■ Dataset records ■
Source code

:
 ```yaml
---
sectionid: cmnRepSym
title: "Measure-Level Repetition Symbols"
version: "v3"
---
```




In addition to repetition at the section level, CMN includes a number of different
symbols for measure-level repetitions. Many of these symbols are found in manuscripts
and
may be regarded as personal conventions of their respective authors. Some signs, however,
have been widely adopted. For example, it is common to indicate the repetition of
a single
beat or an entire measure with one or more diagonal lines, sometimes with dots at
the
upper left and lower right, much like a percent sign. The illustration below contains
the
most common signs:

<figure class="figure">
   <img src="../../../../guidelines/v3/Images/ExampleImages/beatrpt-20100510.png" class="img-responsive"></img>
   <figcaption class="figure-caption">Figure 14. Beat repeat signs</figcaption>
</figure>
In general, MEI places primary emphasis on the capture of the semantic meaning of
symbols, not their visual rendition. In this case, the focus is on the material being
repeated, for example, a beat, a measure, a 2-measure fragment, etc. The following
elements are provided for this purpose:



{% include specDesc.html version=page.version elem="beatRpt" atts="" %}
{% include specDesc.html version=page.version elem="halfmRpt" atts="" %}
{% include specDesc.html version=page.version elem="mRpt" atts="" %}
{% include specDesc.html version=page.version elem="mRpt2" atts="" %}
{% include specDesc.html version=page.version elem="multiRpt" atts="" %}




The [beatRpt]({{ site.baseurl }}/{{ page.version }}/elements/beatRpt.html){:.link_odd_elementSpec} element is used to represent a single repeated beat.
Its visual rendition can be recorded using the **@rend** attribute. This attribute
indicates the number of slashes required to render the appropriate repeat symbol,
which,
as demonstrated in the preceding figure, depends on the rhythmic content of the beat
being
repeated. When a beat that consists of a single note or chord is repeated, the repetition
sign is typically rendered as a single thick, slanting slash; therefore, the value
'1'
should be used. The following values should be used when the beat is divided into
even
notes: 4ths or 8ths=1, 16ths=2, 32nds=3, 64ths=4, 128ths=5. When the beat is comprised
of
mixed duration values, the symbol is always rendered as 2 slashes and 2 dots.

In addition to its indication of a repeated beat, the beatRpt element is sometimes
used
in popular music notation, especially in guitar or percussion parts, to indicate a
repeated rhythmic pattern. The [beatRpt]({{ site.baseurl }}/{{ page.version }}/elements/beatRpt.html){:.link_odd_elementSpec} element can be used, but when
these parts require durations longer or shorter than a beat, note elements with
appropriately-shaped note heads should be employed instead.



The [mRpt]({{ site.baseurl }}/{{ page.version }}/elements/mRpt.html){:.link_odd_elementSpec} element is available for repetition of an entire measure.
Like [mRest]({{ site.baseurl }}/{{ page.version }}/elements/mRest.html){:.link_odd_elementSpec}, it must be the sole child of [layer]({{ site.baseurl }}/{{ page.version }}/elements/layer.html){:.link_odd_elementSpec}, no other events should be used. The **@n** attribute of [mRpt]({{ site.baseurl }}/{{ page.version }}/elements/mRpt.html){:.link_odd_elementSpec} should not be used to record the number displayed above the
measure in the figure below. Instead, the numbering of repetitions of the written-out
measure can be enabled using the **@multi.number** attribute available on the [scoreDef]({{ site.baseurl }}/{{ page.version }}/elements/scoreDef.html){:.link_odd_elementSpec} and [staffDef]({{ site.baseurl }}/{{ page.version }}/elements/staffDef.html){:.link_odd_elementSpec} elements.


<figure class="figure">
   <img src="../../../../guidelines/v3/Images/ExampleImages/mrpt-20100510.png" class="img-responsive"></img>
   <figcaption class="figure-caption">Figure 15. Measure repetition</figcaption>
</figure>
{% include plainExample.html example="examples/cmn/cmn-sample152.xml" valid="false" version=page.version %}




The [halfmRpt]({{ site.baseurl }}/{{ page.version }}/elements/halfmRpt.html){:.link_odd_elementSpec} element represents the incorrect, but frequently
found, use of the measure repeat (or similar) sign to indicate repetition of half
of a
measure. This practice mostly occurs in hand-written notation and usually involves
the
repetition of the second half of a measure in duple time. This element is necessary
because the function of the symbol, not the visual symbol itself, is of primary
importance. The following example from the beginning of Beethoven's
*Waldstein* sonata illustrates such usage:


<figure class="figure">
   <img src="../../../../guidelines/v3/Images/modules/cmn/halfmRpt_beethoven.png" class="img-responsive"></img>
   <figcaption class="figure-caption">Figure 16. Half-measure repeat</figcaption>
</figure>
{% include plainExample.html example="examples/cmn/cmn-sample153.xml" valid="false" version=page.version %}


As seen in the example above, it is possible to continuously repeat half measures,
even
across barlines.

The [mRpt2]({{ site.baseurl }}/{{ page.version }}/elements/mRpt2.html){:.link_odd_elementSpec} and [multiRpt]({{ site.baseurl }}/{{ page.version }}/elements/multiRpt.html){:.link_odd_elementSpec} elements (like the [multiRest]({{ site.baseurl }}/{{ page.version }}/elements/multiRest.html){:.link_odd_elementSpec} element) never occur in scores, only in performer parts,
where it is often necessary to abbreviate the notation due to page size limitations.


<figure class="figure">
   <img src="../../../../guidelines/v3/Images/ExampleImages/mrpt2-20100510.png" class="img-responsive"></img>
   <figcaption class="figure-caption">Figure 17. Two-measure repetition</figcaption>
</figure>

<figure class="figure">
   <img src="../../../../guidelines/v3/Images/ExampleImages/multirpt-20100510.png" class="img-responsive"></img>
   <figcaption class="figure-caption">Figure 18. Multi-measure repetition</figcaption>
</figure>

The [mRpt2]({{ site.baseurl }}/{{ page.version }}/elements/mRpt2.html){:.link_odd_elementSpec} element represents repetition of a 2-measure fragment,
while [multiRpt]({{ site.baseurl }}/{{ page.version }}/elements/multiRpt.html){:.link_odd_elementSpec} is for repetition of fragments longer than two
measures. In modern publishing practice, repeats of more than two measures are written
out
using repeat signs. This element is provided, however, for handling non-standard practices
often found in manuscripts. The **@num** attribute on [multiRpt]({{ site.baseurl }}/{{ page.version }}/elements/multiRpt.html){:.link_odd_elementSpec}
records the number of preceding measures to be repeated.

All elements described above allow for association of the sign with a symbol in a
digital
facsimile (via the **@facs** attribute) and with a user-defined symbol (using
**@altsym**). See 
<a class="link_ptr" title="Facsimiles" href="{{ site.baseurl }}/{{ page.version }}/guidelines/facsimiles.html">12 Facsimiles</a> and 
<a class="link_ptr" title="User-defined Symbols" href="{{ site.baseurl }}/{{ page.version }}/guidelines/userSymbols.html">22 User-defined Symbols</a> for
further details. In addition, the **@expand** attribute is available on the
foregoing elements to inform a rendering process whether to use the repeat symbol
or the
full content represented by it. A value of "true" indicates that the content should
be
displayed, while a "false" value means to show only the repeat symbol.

■ Assigned task ■
Please transcribe all of the data above exactly.

■ Answer to this problem ■
Source code

:
 ```yaml
---
sectionid: cmnRepSym
title: "Measure-Level Repetition Symbols"
version: "v3"
---
```




In addition to repetition at the section level, CMN includes a number of different
symbols for measure-level repetitions. Many of these symbols are found in manuscripts
and
may be regarded as personal conventions of their respective authors. Some signs, however,
have been widely adopted. For example, it is common to indicate the repetition of
a single
beat or an entire measure with one or more diagonal lines, sometimes with dots at
the
upper left and lower right, much like a percent sign. The illustration below contains
the
most common signs:

<figure class="figure">
   <img src="../../../../guidelines/v3/Images/ExampleImages/beatrpt-20100510.png" class="img-responsive"></img>
   <figcaption class="figure-caption">Figure 14. Beat repeat signs</figcaption>
</figure>
In general, MEI places primary emphasis on the capture of the semantic meaning of
symbols, not their visual rendition. In this case, the focus is on the material being
repeated, for example, a beat, a measure, a 2-measure fragment, etc. The following
elements are provided for this purpose:



{% include specDesc.html version=page.version elem="beatRpt" atts="" %}
{% include specDesc.html version=page.version elem="halfmRpt" atts="" %}
{% include specDesc.html version=page.version elem="mRpt" atts="" %}
{% include specDesc.html version=page.version elem="mRpt2" atts="" %}
{% include specDesc.html version=page.version elem="multiRpt" atts="" %}




The [beatRpt]({{ site.baseurl }}/{{ page.version }}/elements/beatRpt.html){:.link_odd_elementSpec} element is used to represent a single repeated beat.
Its visual rendition can be recorded using the **@rend** attribute. This attribute
indicates the number of slashes required to render the appropriate repeat symbol,
which,
as demonstrated in the preceding figure, depends on the rhythmic content of the beat
being
repeated. When a beat that consists of a single note or chord is repeated, the repetition
sign is typically rendered as a single thick, slanting slash; therefore, the value
'1'
should be used. The following values should be used when the beat is divided into
even
notes: 4ths or 8ths=1, 16ths=2, 32nds=3, 64ths=4, 128ths=5. When the beat is comprised
of
mixed duration values, the symbol is always rendered as 2 slashes and 2 dots.

In addition to its indication of a repeated beat, the beatRpt element is sometimes
used
in popular music notation, especially in guitar or percussion parts, to indicate a
repeated rhythmic pattern. The [beatRpt]({{ site.baseurl }}/{{ page.version }}/elements/beatRpt.html){:.link_odd_elementSpec} element can be used, but when
these parts require durations longer or shorter than a beat, note elements with
appropriately-shaped note heads should be employed instead.



The [mRpt]({{ site.baseurl }}/{{ page.version }}/elements/mRpt.html){:.link_odd_elementSpec} element is available for repetition of an entire measure.
Like [mRest]({{ site.baseurl }}/{{ page.version }}/elements/mRest.html){:.link_odd_elementSpec}, it must be the sole child of [layer]({{ site.baseurl }}/{{ page.version }}/elements/layer.html){:.link_odd_elementSpec}, no other events should be used. The **@n** attribute of [mRpt]({{ site.baseurl }}/{{ page.version }}/elements/mRpt.html){:.link_odd_elementSpec} should not be used to record the number displayed above the
measure in the figure below. Instead, the numbering of repetitions of the written-out
measure can be enabled using the **@multi.number** attribute available on the [scoreDef]({{ site.baseurl }}/{{ page.version }}/elements/scoreDef.html){:.link_odd_elementSpec} and [staffDef]({{ site.baseurl }}/{{ page.version }}/elements/staffDef.html){:.link_odd_elementSpec} elements.


<figure class="figure">
   <img src="../../../../guidelines/v3/Images/ExampleImages/mrpt-20100510.png" class="img-responsive"></img>
   <figcaption class="figure-caption">Figure 15. Measure repetition</figcaption>
</figure>
{% include plainExample.html example="examples/cmn/cmn-sample152.xml" valid="false" version=page.version %}




The [halfmRpt]({{ site.baseurl }}/{{ page.version }}/elements/halfmRpt.html){:.link_odd_elementSpec} element represents the incorrect, but frequently
found, use of the measure repeat (or similar) sign to indicate repetition of half
of a
measure. This practice mostly occurs in hand-written notation and usually involves
the
repetition of the second half of a measure in duple time. This element is necessary
because the function of the symbol, not the visual symbol itself, is of primary
importance. The following example from the beginning of Beethoven's
*Waldstein* sonata illustrates such usage:


<figure class="figure">
   <img src="../../../../guidelines/v3/Images/modules/cmn/halfmRpt_beethoven.png" class="img-responsive"></img>
   <figcaption class="figure-caption">Figure 16. Half-measure repeat</figcaption>
</figure>
{% include plainExample.html example="examples/cmn/cmn-sample153.xml" valid="false" version=page.version %}


As seen in the example above, it is possible to continuously repeat half measures,
even
across barlines.

The [mRpt2]({{ site.baseurl }}/{{ page.version }}/elements/mRpt2.html){:.link_odd_elementSpec} and [multiRpt]({{ site.baseurl }}/{{ page.version }}/elements/multiRpt.html){:.link_odd_elementSpec} elements (like the [multiRest]({{ site.baseurl }}/{{ page.version }}/elements/multiRest.html){:.link_odd_elementSpec} element) never occur in scores, only in performer parts,
where it is often necessary to abbreviate the notation due to page size limitations.


<figure class="figure">
   <img src="../../../../guidelines/v3/Images/ExampleImages/mrpt2-20100510.png" class="img-responsive"></img>
   <figcaption class="figure-caption">Figure 17. Two-measure repetition</figcaption>
</figure>

<figure class="figure">
   <img src="../../../../guidelines/v3/Images/ExampleImages/multirpt-20100510.png" class="img-responsive"></img>
   <figcaption class="figure-caption">Figure 18. Multi-measure repetition</figcaption>
</figure>

The [mRpt2]({{ site.baseurl }}/{{ page.version }}/elements/mRpt2.html){:.link_odd_elementSpec} element represents repetition of a 2-measure fragment,
while [multiRpt]({{ site.baseurl }}/{{ page.version }}/elements/multiRpt.html){:.link_odd_elementSpec} is for repetition of fragments longer than two
measures. In modern publishing practice, repeats of more than two measures are written
out
using repeat signs. This element is provided, however, for handling non-standard practices
often found in manuscripts. The **@num** attribute on [multiRpt]({{ site.baseurl }}/{{ page.version }}/elements/multiRpt.html){:.link_odd_elementSpec}
records the number of preceding measures to be repeated.

All elements described above allow for association of the sign with a symbol in a
digital
facsimile (via the **@facs** attribute) and with a user-defined symbol (using
**@altsym**). See 
<a class="link_ptr" title="Facsimiles" href="{{ site.baseurl }}/{{ page.version }}/guidelines/facsimiles.html">12 Facsimiles</a> and 
<a class="link_ptr" title="User-defined Symbols" href="{{ site.baseurl }}/{{ page.version }}/guidelines/userSymbols.html">22 User-defined Symbols</a> for
further details. In addition, the **@expand** attribute is available on the
foregoing elements to inform a rendering process whether to use the repeat symbol
or the
full content represented by it. A value of "true" indicates that the content should
be
displayed, while a "false" value means to show only the repeat symbol.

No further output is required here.